▸ **Record extracts**:

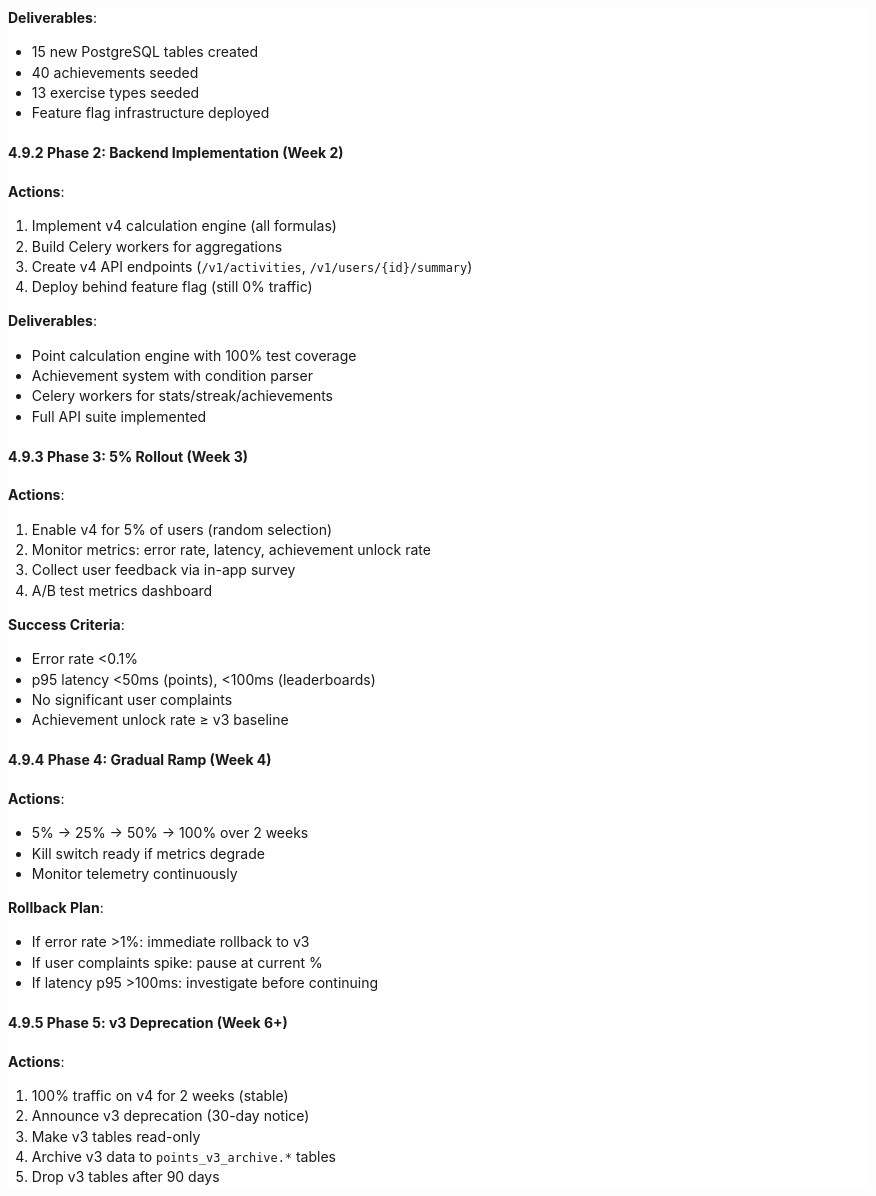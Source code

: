 **Deliverables**:
- 15 new PostgreSQL tables created
- 40 achievements seeded
- 13 exercise types seeded
- Feature flag infrastructure deployed

#### 4.9.2 Phase 2: Backend Implementation (Week 2)

**Actions**:
1. Implement v4 calculation engine (all formulas)
2. Build Celery workers for aggregations
3. Create v4 API endpoints (`/v1/activities`, `/v1/users/{id}/summary`)
4. Deploy behind feature flag (still 0% traffic)

**Deliverables**:
- Point calculation engine with 100% test coverage
- Achievement system with condition parser
- Celery workers for stats/streak/achievements
- Full API suite implemented

#### 4.9.3 Phase 3: 5% Rollout (Week 3)

**Actions**:
1. Enable v4 for 5% of users (random selection)
2. Monitor metrics: error rate, latency, achievement unlock rate
3. Collect user feedback via in-app survey
4. A/B test metrics dashboard

**Success Criteria**:
- Error rate <0.1%
- p95 latency <50ms (points), <100ms (leaderboards)
- No significant user complaints
- Achievement unlock rate ≥ v3 baseline

#### 4.9.4 Phase 4: Gradual Ramp (Week 4)

**Actions**:
- 5% → 25% → 50% → 100% over 2 weeks
- Kill switch ready if metrics degrade
- Monitor telemetry continuously

**Rollback Plan**:
- If error rate >1%: immediate rollback to v3
- If user complaints spike: pause at current %
- If latency p95 >100ms: investigate before continuing

#### 4.9.5 Phase 5: v3 Deprecation (Week 6+)

**Actions**:
1. 100% traffic on v4 for 2 weeks (stable)
2. Announce v3 deprecation (30-day notice)
3. Make v3 tables read-only
4. Archive v3 data to `points_v3_archive.*` tables
5. Drop v3 tables after 90 days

▸ **Your instructions**: Reproduce each line of the records exactly, and omit every picture.

▸ **Task response**:
Source code

: **Deliverables**:
- 15 new PostgreSQL tables created
- 40 achievements seeded
- 13 exercise types seeded
- Feature flag infrastructure deployed

#### 4.9.2 Phase 2: Backend Implementation (Week 2)

**Actions**:
1. Implement v4 calculation engine (all formulas)
2. Build Celery workers for aggregations
3. Create v4 API endpoints (`/v1/activities`, `/v1/users/{id}/summary`)
4. Deploy behind feature flag (still 0% traffic)

**Deliverables**:
- Point calculation engine with 100% test coverage
- Achievement system with condition parser
- Celery workers for stats/streak/achievements
- Full API suite implemented

#### 4.9.3 Phase 3: 5% Rollout (Week 3)

**Actions**:
1. Enable v4 for 5% of users (random selection)
2. Monitor metrics: error rate, latency, achievement unlock rate
3. Collect user feedback via in-app survey
4. A/B test metrics dashboard

**Success Criteria**:
- Error rate <0.1%
- p95 latency <50ms (points), <100ms (leaderboards)
- No significant user complaints
- Achievement unlock rate ≥ v3 baseline

#### 4.9.4 Phase 4: Gradual Ramp (Week 4)

**Actions**:
- 5% → 25% → 50% → 100% over 2 weeks
- Kill switch ready if metrics degrade
- Monitor telemetry continuously

**Rollback Plan**:
- If error rate >1%: immediate rollback to v3
- If user complaints spike: pause at current %
- If latency p95 >100ms: investigate before continuing

#### 4.9.5 Phase 5: v3 Deprecation (Week 6+)

**Actions**:
1. 100% traffic on v4 for 2 weeks (stable)
2. Announce v3 deprecation (30-day notice)
3. Make v3 tables read-only
4. Archive v3 data to `points_v3_archive.*` tables
5. Drop v3 tables after 90 days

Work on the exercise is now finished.